The 2021 NFL Draft came and went, and the Denver Broncos failed to add a fresh face under center.
Instead, with both Justin Fields and Mac Jones on the board at No. 9 overall, newly minted general manager George Paton opted for Jones’ teammate in Patrick Surtain II with Drew Lock and Teddy Bridgewater in town. With his next nine selections, Paton stuck to his guns, and avoided the quarterback class, leaving us to question the current dynamic and future under center for a loaded Broncos roster.
Just minutes before the draft, rumors swirled as Aaron Rodgers’ displeasure with Packers brass became public. At the time, a deal that saw Rodgers on his way to San Francisco looked inevitable, but as the dots began to connect, the draft was completed without a whisper. For now, Rodgers is a Packer, but Paton hasn’t put the idea of the three-time league MVP joining one of the league’s most youth-infused, powerful rosters as we head into offseason workouts.
"We're always looking. You know what the market looks like right now—it's not great,” Paton said in his post-draft presser.
"We'll see ... but we like our two.''
It could be nothing, but it sure as heck is more likely to be something. Because who wouldn’t want Rodgers? Unless you’re the Kansas City Chiefs (Patrick Mahomes), Tampa Bay Buccaneers (Tom Brady), or maybe the Jacksonville Jaguars (Trevor Lawrence), Rodgers is head and shoulders above anyone the other 28 organizations have under center. Now, I’m not saying Lawrence is comparable to Rodgers—that’s ludicrous—but the dedication to the rebuild and his raw talent could see him develop into one of the league’s best a decade from now. According to multiple reports, the Packers have received a slew of trade offers for their 37-year-old gun-slinger, but none have tickled their fancy, just yet.
When you microscope Denver’s roster and zoom in on the current talent at quarterback, it’s hard to ignore Rodgers’ fit.
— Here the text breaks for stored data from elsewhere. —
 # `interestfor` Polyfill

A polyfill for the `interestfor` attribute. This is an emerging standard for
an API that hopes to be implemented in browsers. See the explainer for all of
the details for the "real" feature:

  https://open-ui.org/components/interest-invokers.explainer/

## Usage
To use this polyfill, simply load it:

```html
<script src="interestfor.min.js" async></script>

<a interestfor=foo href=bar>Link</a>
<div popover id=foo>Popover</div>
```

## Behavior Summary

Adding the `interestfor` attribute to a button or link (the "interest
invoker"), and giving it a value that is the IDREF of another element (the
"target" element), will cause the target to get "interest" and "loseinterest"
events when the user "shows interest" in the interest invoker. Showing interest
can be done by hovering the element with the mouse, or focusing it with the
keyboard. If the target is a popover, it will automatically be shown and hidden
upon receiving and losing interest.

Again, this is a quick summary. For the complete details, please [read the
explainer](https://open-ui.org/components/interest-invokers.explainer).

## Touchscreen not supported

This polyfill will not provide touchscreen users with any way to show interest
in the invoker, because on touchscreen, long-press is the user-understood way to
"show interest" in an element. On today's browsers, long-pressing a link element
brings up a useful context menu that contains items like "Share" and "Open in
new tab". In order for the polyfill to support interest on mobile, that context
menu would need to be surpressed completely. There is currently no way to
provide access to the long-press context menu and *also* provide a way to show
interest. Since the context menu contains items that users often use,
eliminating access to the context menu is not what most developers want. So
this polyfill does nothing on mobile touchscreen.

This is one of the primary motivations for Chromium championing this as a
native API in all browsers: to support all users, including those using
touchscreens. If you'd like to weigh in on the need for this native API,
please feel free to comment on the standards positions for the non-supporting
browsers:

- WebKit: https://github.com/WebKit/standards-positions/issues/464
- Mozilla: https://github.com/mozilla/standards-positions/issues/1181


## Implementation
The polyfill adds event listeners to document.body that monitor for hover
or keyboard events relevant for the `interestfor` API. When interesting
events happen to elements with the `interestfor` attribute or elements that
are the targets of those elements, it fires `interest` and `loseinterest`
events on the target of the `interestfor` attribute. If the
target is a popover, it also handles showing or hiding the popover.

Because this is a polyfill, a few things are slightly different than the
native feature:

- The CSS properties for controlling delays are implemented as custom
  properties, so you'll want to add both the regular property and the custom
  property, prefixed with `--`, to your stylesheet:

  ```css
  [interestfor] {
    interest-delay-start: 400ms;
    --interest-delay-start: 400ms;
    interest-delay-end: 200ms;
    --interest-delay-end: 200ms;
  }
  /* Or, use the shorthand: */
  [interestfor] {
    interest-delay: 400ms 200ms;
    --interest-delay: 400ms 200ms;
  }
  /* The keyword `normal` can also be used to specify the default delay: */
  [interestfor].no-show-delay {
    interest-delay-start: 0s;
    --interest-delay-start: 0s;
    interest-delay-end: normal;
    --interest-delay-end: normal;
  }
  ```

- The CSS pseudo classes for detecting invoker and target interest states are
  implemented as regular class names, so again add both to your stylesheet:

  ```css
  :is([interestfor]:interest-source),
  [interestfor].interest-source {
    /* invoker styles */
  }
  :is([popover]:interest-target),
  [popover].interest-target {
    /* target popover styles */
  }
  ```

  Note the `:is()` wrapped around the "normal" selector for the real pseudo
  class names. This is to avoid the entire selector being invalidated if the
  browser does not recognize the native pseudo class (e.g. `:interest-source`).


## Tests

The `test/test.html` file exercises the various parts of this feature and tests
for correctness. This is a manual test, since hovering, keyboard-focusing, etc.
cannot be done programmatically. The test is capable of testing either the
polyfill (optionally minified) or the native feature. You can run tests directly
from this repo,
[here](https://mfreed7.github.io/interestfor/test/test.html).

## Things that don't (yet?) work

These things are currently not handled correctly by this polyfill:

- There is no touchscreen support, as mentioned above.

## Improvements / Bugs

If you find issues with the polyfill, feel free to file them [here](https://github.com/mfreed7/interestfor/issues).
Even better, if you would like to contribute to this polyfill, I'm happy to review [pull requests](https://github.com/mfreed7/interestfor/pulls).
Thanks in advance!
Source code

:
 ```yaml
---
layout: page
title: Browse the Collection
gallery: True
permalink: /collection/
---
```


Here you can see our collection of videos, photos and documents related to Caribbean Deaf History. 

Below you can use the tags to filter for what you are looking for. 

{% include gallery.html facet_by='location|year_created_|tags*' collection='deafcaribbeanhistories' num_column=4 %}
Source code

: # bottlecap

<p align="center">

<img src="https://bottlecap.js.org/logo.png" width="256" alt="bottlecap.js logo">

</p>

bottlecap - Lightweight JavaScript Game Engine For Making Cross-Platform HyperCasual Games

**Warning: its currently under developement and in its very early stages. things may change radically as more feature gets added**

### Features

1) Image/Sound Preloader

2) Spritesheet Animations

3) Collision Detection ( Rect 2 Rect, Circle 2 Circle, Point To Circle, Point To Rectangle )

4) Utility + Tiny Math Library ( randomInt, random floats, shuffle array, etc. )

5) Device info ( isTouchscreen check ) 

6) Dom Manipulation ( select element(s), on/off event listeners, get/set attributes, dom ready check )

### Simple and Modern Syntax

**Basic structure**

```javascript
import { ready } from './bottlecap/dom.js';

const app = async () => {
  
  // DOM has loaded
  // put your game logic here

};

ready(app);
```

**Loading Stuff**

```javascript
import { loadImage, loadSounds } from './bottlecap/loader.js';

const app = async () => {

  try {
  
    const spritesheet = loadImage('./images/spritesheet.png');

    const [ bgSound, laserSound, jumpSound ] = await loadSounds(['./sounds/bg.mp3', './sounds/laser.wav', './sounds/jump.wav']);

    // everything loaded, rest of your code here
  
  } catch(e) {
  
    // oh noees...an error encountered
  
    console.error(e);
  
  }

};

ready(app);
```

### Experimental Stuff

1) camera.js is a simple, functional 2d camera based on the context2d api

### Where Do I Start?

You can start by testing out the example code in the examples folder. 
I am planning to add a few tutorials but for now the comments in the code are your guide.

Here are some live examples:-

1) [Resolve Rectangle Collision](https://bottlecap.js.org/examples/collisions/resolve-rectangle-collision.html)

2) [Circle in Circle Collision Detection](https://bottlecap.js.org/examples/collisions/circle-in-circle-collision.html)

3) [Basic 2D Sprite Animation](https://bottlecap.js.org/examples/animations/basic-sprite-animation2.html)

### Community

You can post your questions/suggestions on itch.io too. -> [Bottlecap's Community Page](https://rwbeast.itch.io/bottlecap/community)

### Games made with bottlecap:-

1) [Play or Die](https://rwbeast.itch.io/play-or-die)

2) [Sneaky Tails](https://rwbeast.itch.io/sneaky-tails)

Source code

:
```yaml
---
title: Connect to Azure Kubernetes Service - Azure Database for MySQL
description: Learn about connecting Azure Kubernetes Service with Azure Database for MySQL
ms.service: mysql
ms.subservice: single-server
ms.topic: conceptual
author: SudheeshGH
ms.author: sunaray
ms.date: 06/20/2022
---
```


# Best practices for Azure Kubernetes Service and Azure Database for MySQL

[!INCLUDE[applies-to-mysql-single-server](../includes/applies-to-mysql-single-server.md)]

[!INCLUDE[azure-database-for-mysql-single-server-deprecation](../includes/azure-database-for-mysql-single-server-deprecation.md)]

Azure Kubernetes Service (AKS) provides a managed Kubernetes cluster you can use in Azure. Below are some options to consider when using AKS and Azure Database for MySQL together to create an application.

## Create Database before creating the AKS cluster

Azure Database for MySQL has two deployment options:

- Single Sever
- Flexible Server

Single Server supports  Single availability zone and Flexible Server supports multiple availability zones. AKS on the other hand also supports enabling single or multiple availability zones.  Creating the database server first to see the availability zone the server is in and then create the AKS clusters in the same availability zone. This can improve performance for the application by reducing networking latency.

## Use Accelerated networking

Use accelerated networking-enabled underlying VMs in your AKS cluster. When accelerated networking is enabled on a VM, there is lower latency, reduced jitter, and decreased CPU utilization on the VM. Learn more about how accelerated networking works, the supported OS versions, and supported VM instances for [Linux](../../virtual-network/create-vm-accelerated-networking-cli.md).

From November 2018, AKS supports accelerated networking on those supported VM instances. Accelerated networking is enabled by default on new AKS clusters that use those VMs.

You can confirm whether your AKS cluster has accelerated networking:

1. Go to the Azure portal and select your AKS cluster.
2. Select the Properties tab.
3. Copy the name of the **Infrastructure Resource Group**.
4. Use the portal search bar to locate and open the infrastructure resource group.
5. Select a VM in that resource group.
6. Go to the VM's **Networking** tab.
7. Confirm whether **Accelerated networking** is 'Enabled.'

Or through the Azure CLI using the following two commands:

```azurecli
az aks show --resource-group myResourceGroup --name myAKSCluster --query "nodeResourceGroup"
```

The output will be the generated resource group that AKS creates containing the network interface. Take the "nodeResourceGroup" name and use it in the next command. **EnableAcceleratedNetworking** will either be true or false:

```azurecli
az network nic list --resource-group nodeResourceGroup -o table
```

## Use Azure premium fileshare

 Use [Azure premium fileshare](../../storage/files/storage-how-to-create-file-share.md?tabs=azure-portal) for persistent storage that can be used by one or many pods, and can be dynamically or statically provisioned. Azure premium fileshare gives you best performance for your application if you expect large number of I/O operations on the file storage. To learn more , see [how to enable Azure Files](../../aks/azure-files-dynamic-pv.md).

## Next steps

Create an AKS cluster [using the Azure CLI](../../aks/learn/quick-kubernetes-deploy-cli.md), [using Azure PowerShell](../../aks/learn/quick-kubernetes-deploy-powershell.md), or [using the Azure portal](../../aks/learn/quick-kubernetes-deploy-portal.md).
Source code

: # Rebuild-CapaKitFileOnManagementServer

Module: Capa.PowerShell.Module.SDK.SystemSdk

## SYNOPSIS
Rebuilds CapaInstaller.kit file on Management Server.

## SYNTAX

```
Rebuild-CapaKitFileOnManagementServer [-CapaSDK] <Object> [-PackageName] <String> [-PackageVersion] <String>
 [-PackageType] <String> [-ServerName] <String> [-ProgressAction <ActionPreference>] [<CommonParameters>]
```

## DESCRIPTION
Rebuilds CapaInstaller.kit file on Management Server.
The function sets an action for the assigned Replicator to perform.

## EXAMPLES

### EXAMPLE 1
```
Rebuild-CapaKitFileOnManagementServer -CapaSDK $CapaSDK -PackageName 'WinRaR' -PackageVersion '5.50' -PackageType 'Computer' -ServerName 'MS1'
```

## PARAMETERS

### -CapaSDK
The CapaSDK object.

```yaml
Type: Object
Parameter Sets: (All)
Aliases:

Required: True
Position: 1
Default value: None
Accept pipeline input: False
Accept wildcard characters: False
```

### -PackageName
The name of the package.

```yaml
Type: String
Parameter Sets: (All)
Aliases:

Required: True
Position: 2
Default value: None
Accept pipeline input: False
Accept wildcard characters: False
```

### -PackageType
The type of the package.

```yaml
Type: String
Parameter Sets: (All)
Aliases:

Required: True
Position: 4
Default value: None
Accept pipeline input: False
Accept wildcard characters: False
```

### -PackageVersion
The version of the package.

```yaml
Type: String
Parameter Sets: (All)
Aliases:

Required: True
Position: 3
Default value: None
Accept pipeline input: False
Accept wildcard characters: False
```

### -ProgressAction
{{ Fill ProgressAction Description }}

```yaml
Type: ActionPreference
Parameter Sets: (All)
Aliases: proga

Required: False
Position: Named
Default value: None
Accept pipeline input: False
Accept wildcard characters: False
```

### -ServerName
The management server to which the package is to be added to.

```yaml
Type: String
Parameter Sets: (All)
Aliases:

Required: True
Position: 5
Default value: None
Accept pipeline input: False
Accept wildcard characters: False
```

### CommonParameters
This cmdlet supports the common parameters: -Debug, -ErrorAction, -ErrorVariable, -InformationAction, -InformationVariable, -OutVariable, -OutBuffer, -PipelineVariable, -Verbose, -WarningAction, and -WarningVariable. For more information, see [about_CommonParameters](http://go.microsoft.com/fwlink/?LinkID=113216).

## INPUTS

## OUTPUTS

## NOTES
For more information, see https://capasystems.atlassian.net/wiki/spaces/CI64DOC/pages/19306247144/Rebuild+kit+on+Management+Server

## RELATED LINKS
Jerry Jeudy, Courtland Sutton, Noah Fant, Tim Patrick, and 2021 sixth-rounder Seth Williams make up an exciting receivers room to complement one of the league’s top offensive lines to barrel the way for Melvin Gordon and Javonte Williams—RB3 on The Draft Network’s pre-draft running back rankings—who has a chance to become an elite weapon for Denver.
Lock, a reported regular in the Broncos' facility throughout the offseason, tied for the league lead in interceptions in 2020, his first as a starter, and was last in the league in completion percentage as the Broncos finished 5-11. Now entering his third season, it’s hard to envision the 2021 campaign as anything less than a make or break season for the former second-round pick.
“We like Drew Lock,” Paton said just days before the draft.
“What we don’t want to do is force it and bring a guy in or overpay a guy to come in and he’s not as good as the guy we have and maybe he’s not good enough to compete."
As good as it may sound, Paton’s statement became irrelevant almost immediately as the team traded for Teddy Bridgewater just 24 hours prior to the draft, creating a rift between the future of Lock and Bridgewater’s inherent succession to the top of the depth chart.
But, it’s not that simple.
Bridgewater threw just 15 touchdown passes in 15 starts for the Panthers last season, coupled with 11 interceptions, meaning Denver is slated to have a training camp battle touting two of the NFL’s most turnover-prone quarterbacks from 2020. It’s not a spot you want to be in if you’re Paton with head coach Vic Fangio on the hot seat in just his third season as head bench boss.
With an AFC West now controlled by the Kansas City Chiefs in a similar fashion to the New England Patriots of the 2000s and 2010s in the AFC East, the addition of Rodgers would rattle the division, creating a two-headed monster each year for the division title. Behind an exciting offense, and a fast, physical defense, the insertion of one of the league’s most celebrated quarterbacks in league history could remind many of what Peyton Manning engineered just a half-decade ago.